Una niña de ojos inmensos, con el pelo al viento, el cuerpo delgado y dulce, lo siguió. Corría sola, cuando los demás ya habían abandonado la carrera. Llevaba un pequeño collar de piedras de colores, humildes, sin nada de valor. En su cuello parecían esmeraldas. Llevaba una falda vieja y un corpino verde que le descubría, en un relámpago, trozos de piel morena. Extenuada, con el aliento roto en medio del camino, la perdió de vista. Entonces fue él quien habría querido seguirla. Fijó sus ojos en aquel punto, cada vez más pequeño, que borró la distancia. Cuando se desvaneció, aún perduraba la imagen en su retina. Hizo un esfuerzo por memorizarla.

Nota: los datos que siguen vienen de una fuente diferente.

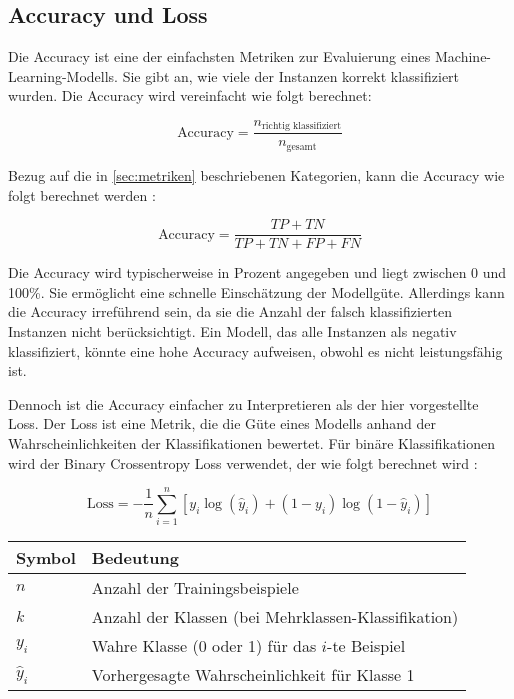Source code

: \subsection{Accuracy und Loss} \label{sec:accuracy}

Die Accuracy ist eine der einfachsten Metriken zur Evaluierung eines Machine-Learning-Modells. Sie gibt an, wie viele der Instanzen korrekt klassifiziert wurden. Die Accuracy wird vereinfacht wie folgt berechnet:

\begin{equation}
    \text{Accuracy} = \frac{n_{\text{richtig klassifiziert}}}{n_{\text{gesamt}}}
\end{equation}

Bezug auf die in \autoref{sec:metriken} beschriebenen Kategorien, kann die Accuracy wie folgt berechnet werden \cite{ai_wiki_accuracy_2019}:

\begin{equation}
    \text{Accuracy} = \frac{TP + TN}{TP + TN + FP + FN} 
\end{equation}

Die Accuracy wird typischerweise in Prozent angegeben und liegt zwischen 0 und 100\%. Sie ermöglicht eine schnelle Einschätzung der Modellgüte. Allerdings kann die Accuracy irreführend sein, da sie die Anzahl der falsch klassifizierten Instanzen nicht berücksichtigt. Ein Modell, das alle Instanzen als negativ klassifiziert, könnte eine hohe Accuracy aufweisen, obwohl es nicht leistungsfähig ist.

Dennoch ist die Accuracy einfacher zu Interpretieren als der hier vorgestellte Loss. Der Loss ist eine Metrik, die die Güte eines Modells anhand der Wahrscheinlichkeiten der Klassifikationen bewertet. 
Für binäre Klassifikationen wird der Binary Crossentropy Loss verwendet, der wie folgt berechnet wird 
\cite{ai_wiki_accuracy_2019}:

\begin{equation}
    \text{Loss} = -\frac{1}{n} \sum_{i=1}^{n} \left[ y_i \log(\hat{y}_i) + (1 - y_i) \log(1 - \hat{y}_i) \right]
    \label{eq:binary_crossentropy}
\end{equation}

\begin{tabular}{ll}
    \hline
    \textbf{Symbol} & \textbf{Bedeutung} \\
    \hline
    $n$ & Anzahl der Trainingsbeispiele \\
    $k$ & Anzahl der Klassen (bei Mehrklassen-Klassifikation) \\
    $y_i$ & Wahre Klasse (0 oder 1) für das $i$-te Beispiel \\
    $\hat{y}_i$ & Vorhergesagte Wahrscheinlichkeit für Klasse 1 \\
    \hline
\end{tabular}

Durante mucho tiempo, los días transcurrieron sin prisa. Tan sólo contaban sus ganas de continuar la ruta, la pasión por los descubrimientos. Era un hombre joven que recorría el mundo con el ánimo lleno de curiosidad. Habría querido llevarse todo lo que le salía al encuentro, llenar un hatillo como si se tratase de un tesoro. Había salido de un jardín tranquilo para encontrarse con la diversidad y los contrastes. Había abandonado una isla pequeña para perderse en la inmensidad de una tierra que nunca dejaba de sorprenderlo. Aprendió a ser paciente y a estar vivo, a recobrar la alegría y a valorar el silencio. Un día añoró Mallorca. No era una nostalgia punzante, amarga, sino que tenía matices de gozo. Tenía la sensación de que empezaba a recuperar un bien perdido. Aquel tesoro preciado que le arrebató la muerte. Poco a poco, aprendió a reconciliarse con la vida. Entonces quiso volver. Decidió dejar atrás todos los paisajes que aún le poblaban los ojos para regresar al paisaje conocido, que podía medir y sentir próximo. Cogió un papel y escribió una carta al señor de La Casa de Albarca. Le decía que había recorrido un pedazo de mundo, que lo había descubierto ancho y diverso, pero que quería iniciar el camino de vuelta. Esperó la respuesta, ansioso, porque las buenas noticias a veces tardan por los caminos del viento.